Grupo M23 impõe domínio sobre Rubaya, responsável por 15% da produção mundial de coltan, essencial para a indústria de eletrônicos
Trabalho exaustivo alimenta cadeias globais
No coração das colinas verdes da província de Kivu do Norte, no leste da República Democrática do Congo, milhares de trabalhadores se revezam todos os dias na extração de coltan, um mineral essencial para a fabricação de celulares e outros dispositivos eletrônicos. A mina de Rubaya, atualmente sob controle dos rebeldes do M23, foi aberta recentemente à visita da BBC, revelando um cenário de intensa atividade e organização informal.
Cavadores, carregadores e lavadores se dividem em tarefas ao longo de uma área escavada e irregular, onde túneis se multiplicam por entre a terra nua e poeirenta. O objetivo final é o tântalo — metal raro obtido a partir do coltan e insubstituível na produção de componentes eletrônicos.
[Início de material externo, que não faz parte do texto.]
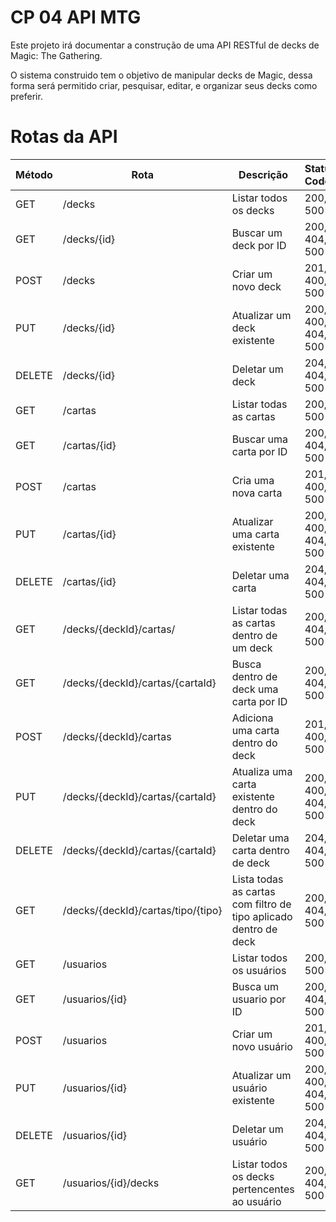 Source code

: # CP 04 API MTG


<!--Primeira parte: Introduzir o que é -->
Este projeto irá documentar a  construção de uma API RESTful de decks de Magic: The Gathering.

O sistema construido tem o objetivo de manipular decks de Magic, dessa forma será permitido criar, pesquisar, editar, e organizar seus decks como preferir.


<!--Segunda parte descrever todas as 20 rotas-->

# Rotas da API 

| Método | Rota         | Descrição                     | Status Codes     |
|--------|--------------|-------------------------------|------------------|
| GET    | /decks       | Listar todos os decks         | 200, 500         |
| GET    | /decks/{id}  | Buscar um deck por ID         | 200, 404, 500    |
| POST   | /decks       | Criar um novo deck            | 201, 400, 500    |
| PUT    | /decks/{id}  | Atualizar um deck existente   | 200, 400, 404, 500 |
| DELETE | /decks/{id}  | Deletar um deck               | 204, 404, 500    |
| GET    | /cartas      | Listar todas as cartas        | 200, 500         |
| GET    | /cartas/{id} | Buscar uma carta por ID       | 200, 404, 500    |
| POST   | /cartas      | Cria uma nova carta           | 201, 400, 500    |
| PUT    | /cartas/{id} | Atualizar uma carta existente | 200, 400, 404, 500 |
| DELETE | /cartas/{id} | Deletar uma carta             | 204, 404, 500 |
| GET    | /decks/{deckId}/cartas/ | Listar todas as cartas dentro de um deck | 200, 404, 500 |
| GET    | /decks/{deckId}/cartas/{cartaId} | Busca dentro de deck uma carta por ID| 200, 404, 500 |
| POST   | /decks/{deckId}/cartas | Adiciona uma carta dentro do deck | 201, 400, 500 |
| PUT    | /decks/{deckId}/cartas/{cartaId} | Atualiza uma carta existente dentro do deck | 200, 400, 404, 500 |
| DELETE | /decks/{deckId}/cartas/{cartaId} | Deletar uma carta dentro de deck | 204, 404, 500 |
| GET    | /decks/{deckId}/cartas/tipo/{tipo}| Lista todas as cartas com filtro de tipo aplicado dentro de deck | 200, 404, 500 |
| GET    | /usuarios | Listar todos os usuários| 200, 500 |
| GET    | /usuarios/{id}  | Busca um usuario por ID | 200, 404, 500 |
| POST   | /usuarios       | Criar um novo usuário | 201, 400, 500 |
| PUT    | /usuarios/{id}  | Atualizar um usuário existente | 200, 400, 404, 500 |
| DELETE | /usuarios/{id}  | Deletar um usuário | 204, 404, 500 |
| GET    | /usuarios/{id}/decks  | Listar todos os decks pertencentes ao usuário | 200, 404, 500 |

<!-- Próximo passo comecar a fazer o DAO -->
“Temos mais de 10 mil trabalhadores ativos aqui todos os dias”, afirmou Patrice Musafiri, supervisor da mina indicado pelo M23. Ele guia os visitantes com cautela pelo terreno íngreme e acidentado. Segundo ele, o grupo rebelde estabeleceu regras claras: armas não são permitidas na área e há um departamento interno que regula segurança e resolve disputas entre trabalhadores.
Condições precárias, mas com alívio temporário
Apesar dos riscos inerentes à atividade subterrânea, como calor extremo e presença de gases tóxicos, muitos trabalhadores enxergam na mineração uma oportunidade de sobrevivência. “A mineração mudou minha vida”, disse Peter Osiasi, que conseguiu juntar recursos para se casar e constituir família.
Ainda assim, a remuneração segue baixa. “Ganhamos muito pouco”, lamenta ele, enquanto se prepara para mais uma jornada nas galerias. A aparente estabilidade, segundo Osiasi, permite pelo menos trabalhar “sem medo”, um ganho importante após décadas de conflito armado constante na região.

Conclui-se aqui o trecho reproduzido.